Bogdan Rymanowski, dziennikarz tak na co dzień zakłamanego TVN, napisał świetną książkę – spowiedź – “Ubek” . Jest to historia agenta Janusza Molke, który z pasją i oddaniem donosił na kolegów z opozycji. Ten Ubek jest jednak inni niż wszyscy, on odczuwa wstyd, łamie zmowę milczenia, tak jak kiedyś w 1983 roku, złamano go na przesłuchaniu i zdecydował się podpisać pakt z diabłem.
Do dziś boi się wymieniać nazwisk, niektórych prominentnych polityków, ale książka w jasny sposób potwierdza tezy i Cenckiewicza i Macierewicza, Wyszkowskiego czy Gwiazdy i jest o tyle cenna, że piszę ją człowiek z drugiej strony barykady. Już słyszę głosy Gazety Wyborczej, że nie można wierzyć zeznaniom byłego ubeka, który dumnie z tajnego współpracownika na własne życzenie przeszedł do rodziny oficerów bezpieki.
A oto parę ciekawych fragmentów książki:
1) Lech Wałęsa agentem bezpieki
W wielu miejscach powtarza się wątek potwierdzający wielokrotnie już udowadniany fakt, że Lech Wałęsa był tajnym współpracownikiem SB, nie pada jego nazwisko, bowiem jak wspomina autor książki, zostało ono usunięte w momencie autoryzacji książki przez Janusza Molke. Wielokrotnie powtarza on, mimo, że łamie zmowę milczenia, że chce jeszcze trochę pożyć. Widać więc jak niebezpieczni są byli agenci i jak daleko sięgają do dziś ich macki. Już w czasie pierwszego przesłuchania ubecy mówią mu: “Wasz pieprzony wódz też dla nas pracuje, mogę udowodnić, że jest naszym agentem” i tu pada wymienione przez ubeka to najważniejsze nazwisko wykreślone przy autoryzacji.
2) Lech Kaczyński to uczciwy lider związkowy, ale trochę naiwny człowiek, zbyt ufający ludziom
W tych czasach (1984) Lech Kaczyński faktycznie kieruje Regionem Gdańskim podziemnej Solidarności. Molka był pod wrażeniem działacza o posturze dobrotliwego misia. Kaczyńskiego uważał za niezwykle pracowitego gościa. Molka: ” Kaczyński był wzorem uczciwości. Niestety, był zbyt łatwowierny. Wśród opozycjonistów byli oszuści którzy chcieli oskubać go z kasy. Kaczyński nie zdawał sobie sprawy z tego, ile bezpieka o nim wie.

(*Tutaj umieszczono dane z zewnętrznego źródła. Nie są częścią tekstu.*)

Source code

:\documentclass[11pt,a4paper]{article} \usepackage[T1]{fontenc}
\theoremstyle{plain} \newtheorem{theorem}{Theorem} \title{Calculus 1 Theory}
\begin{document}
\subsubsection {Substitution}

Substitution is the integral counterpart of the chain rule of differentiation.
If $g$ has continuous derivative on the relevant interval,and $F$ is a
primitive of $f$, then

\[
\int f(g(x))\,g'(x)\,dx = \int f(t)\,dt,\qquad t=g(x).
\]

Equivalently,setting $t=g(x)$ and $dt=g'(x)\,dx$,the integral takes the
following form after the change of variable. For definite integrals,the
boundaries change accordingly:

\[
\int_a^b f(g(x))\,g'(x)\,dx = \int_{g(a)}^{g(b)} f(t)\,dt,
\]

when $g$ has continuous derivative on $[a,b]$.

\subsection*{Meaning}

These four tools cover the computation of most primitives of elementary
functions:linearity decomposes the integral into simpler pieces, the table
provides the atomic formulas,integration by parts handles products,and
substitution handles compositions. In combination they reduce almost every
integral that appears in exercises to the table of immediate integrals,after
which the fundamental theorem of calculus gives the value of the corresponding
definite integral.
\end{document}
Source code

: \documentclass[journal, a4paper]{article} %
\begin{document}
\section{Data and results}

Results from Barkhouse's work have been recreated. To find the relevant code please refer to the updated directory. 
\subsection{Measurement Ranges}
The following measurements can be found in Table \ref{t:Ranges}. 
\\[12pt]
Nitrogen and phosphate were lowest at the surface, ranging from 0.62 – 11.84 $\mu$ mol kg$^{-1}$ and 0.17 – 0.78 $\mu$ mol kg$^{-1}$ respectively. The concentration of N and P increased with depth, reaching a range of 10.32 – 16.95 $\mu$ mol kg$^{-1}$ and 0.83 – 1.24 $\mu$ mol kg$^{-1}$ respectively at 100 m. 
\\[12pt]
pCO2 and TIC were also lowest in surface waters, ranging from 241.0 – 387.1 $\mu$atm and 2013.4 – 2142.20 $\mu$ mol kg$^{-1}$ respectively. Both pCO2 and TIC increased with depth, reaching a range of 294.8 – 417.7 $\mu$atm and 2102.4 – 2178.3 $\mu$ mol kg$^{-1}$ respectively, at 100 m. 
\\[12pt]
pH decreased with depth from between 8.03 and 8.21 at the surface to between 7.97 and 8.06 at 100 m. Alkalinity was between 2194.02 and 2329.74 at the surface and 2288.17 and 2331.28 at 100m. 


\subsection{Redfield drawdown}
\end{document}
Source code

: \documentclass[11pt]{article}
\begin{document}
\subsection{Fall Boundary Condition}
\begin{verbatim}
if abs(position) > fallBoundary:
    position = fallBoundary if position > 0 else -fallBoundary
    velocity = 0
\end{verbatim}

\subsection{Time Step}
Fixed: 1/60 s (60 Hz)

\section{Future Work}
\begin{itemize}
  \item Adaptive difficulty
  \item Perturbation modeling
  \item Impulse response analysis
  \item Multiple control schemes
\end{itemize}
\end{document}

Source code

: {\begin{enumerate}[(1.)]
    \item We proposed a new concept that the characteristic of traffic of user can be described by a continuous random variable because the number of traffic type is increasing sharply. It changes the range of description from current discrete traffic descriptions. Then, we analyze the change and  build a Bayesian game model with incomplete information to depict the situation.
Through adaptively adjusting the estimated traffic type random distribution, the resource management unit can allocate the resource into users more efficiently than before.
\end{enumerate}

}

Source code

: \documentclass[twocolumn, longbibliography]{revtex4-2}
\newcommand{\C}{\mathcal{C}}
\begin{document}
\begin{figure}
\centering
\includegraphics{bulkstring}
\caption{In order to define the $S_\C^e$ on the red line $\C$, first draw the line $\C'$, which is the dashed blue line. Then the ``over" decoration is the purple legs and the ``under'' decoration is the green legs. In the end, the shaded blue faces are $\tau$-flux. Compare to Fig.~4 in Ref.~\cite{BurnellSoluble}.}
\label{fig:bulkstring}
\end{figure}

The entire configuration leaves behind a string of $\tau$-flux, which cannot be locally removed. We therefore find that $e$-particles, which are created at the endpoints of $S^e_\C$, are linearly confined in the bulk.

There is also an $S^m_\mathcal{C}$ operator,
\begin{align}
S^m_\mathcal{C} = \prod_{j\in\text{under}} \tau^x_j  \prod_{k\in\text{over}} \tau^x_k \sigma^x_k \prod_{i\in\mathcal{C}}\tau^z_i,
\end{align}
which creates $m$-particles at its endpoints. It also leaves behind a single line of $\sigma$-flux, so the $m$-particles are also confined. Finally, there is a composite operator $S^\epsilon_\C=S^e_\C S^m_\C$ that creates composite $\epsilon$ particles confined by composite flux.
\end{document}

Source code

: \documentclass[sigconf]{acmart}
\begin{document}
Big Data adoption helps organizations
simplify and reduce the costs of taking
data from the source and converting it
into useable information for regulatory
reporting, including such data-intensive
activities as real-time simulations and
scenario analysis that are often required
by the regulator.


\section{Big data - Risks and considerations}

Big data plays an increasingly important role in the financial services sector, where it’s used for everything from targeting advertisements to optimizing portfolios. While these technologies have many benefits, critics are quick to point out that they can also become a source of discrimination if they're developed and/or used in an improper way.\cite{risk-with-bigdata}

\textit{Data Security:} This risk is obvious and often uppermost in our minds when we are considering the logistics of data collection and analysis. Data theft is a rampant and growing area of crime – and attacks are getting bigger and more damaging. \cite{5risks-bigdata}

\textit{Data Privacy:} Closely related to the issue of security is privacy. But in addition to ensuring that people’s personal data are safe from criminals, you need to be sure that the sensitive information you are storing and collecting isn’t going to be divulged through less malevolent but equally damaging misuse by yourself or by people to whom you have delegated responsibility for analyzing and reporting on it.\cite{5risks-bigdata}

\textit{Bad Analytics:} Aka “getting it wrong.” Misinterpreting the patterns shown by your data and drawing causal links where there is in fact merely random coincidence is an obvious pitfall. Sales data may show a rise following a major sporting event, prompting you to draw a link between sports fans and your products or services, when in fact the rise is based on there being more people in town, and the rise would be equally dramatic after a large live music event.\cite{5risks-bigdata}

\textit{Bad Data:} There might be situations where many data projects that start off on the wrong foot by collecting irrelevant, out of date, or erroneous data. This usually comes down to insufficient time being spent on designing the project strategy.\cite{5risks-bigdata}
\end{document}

3) Opozycjoniści kradli na potęgę, uprawiali orgie, zdradzali swoich małżonków
Zdarzało się, że Kaczyński dawał komuś 2000 dolarów, a do struktury na dole docierała może jedna dziesiąta tej sumy, reszta ginęła po drodze. Wartość dolarów na czarnym rynku była ogromna. Opozycjoniści żyjąc w zagrożeniu tracili wszelkie hamulce, mieli dzieci z kochankami, w hotelach uprawiali orgie, do dziś są nagrania z tych igraszek, bo w hotelach zamontowane były kamery. Czym ważniejszy działacz tym grubsza była teczka i te haki wykorzystywane są do dziś.
4) Działalność Donalda Tuska zbyt mało ważna dla bezpieki, by się nią zajmować
Donald Tusk: Moim zdaniem SB nie wiedziała, że my robimy “Przegląd” . W bezpiece był chaos, nie byli dobrze zorientowani w tym, kto co wydaje. Były ubek ma inne zdanie na ten temat: Donald Tusk nie ma racji. Dobrze wiedzieliśmy, kto i gdzie redaguje Przegląd. Po stronie SB nie było mowy o żadnym chaosie. Może to przykre dla Tuska ale nie traktowaliśmy jego środowiska priorytetowo. Mieliśmy na głowie dużo groźniejsze grupy jak: “Portowiec”, NZS czy “Solidarność Walcząca”.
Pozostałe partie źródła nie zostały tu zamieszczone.